The Swedish Archer has a magazine of ten 155 mm rounds. It can fire it's full magazine of 20 rounds in 2.5 minutes and salvo 3 rounds in 15 seconds. The continuous fire rate is only 75 rounds per hour though thanks to it taking about 10 minutes to reload the magazine. That's back down around more traditional artillery pieces that don't include autoloaders.

It takes a lot of time to move significant numbers of big and heavy artillery rounds to the gun. There's value in being able to fire quickly for a short period, though. Both the Archer and PzH 2000 fire quickly enough to be able to have multiple rounds land simultaneously by firing with different charges and trajectories. That means a lot of firepower delivered before the target has time to react and do things like dive for cover. Once the target gets to cover artillery becomes much less effective at producing casualties. How fast the initial rounds land matters more than the rate of fire at the gun for that.

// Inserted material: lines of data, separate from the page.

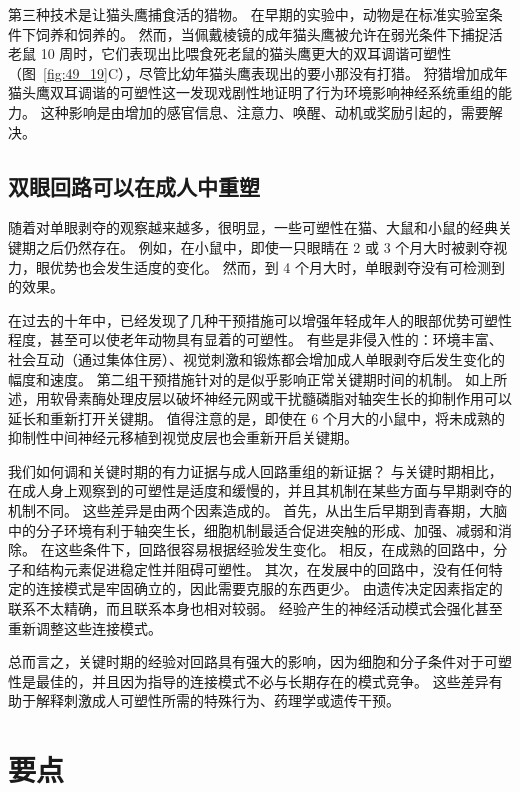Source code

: 第三种技术是让猫头鹰捕食活的猎物。
在早期的实验中，动物是在标准实验室条件下饲养和饲养的。
然而，当佩戴棱镜的成年猫头鹰被允许在弱光条件下捕捉活老鼠 10 周时，它们表现出比喂食死老鼠的猫头鹰更大的双耳调谐可塑性（图~\ref{fig:49_19}C），尽管比幼年猫头鹰表现出的要小那没有打猎。
狩猎增加成年猫头鹰双耳调谐的可塑性这一发现戏剧性地证明了行为环境影响神经系统重组的能力。
这种影响是由增加的感官信息、注意力、唤醒、动机或奖励引起的，需要解决。



\subsection{双眼回路可以在成人中重塑}

随着对单眼剥夺的观察越来越多，很明显，一些可塑性在猫、大鼠和小鼠的经典关键期之后仍然存在。
例如，在小鼠中，即使一只眼睛在 2 或 3 个月大时被剥夺视力，眼优势也会发生适度的变化。
然而，到 4 个月大时，单眼剥夺没有可检测到的效果。


在过去的十年中，已经发现了几种干预措施可以增强年轻成年人的眼部优势可塑性程度，甚至可以使老年动物具有显着的可塑性。
有些是非侵入性的：环境丰富、社会互动（通过集体住房）、视觉刺激和锻炼都会增加成人单眼剥夺后发生变化的幅度和速度。
第二组干预措施针对的是似乎影响正常关键期时间的机制。
如上所述，用软骨素酶处理皮层以破坏神经元网或干扰髓磷脂对轴突生长的抑制作用可以延长和重新打开关键期。
值得注意的是，即使在 6 个月大的小鼠中，将未成熟的抑制性中间神经元移植到视觉皮层也会重新开启关键期。


我们如何调和关键时期的有力证据与成人回路重组的新证据？
与关键时期相比，在成人身上观察到的可塑性是适度和缓慢的，并且其机制在某些方面与早期剥夺的机制不同。
这些差异是由两个因素造成的。
首先，从出生后早期到青春期，大脑中的分子环境有利于轴突生长，细胞机制最适合促进突触的形成、加强、减弱和消除。
在这些条件下，回路很容易根据经验发生变化。
相反，在成熟的回路中，分子和结构元素促进稳定性并阻碍可塑性。
其次，在发展中的回路中，没有任何特定的连接模式是牢固确立的，因此需要克服的东西更少。
由遗传决定因素指定的联系不太精确，而且联系本身也相对较弱。
经验产生的神经活动模式会强化甚至重新调整这些连接模式。


总而言之，关键时期的经验对回路具有强大的影响，因为细胞和分子条件对于可塑性是最佳的，并且因为指导的连接模式不必与长期存在的模式竞争。
这些差异有助于解释刺激成人可塑性所需的特殊行为、药理学或遗传干预。



\section{要点}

The Archer and PzH 2000 fire fast enough to achieve simultaneous impact from a single gun in indirect mode. Simultaneous impact is constrained by the discrete options for the charges and the time even automated relaying of the gun takes. Firing faster without relaying would actually reduce firepower in that very short period where it's most effective. Sometimes more is less.

Last edited by DinoR; 04-18-2019 at 03:27 PM.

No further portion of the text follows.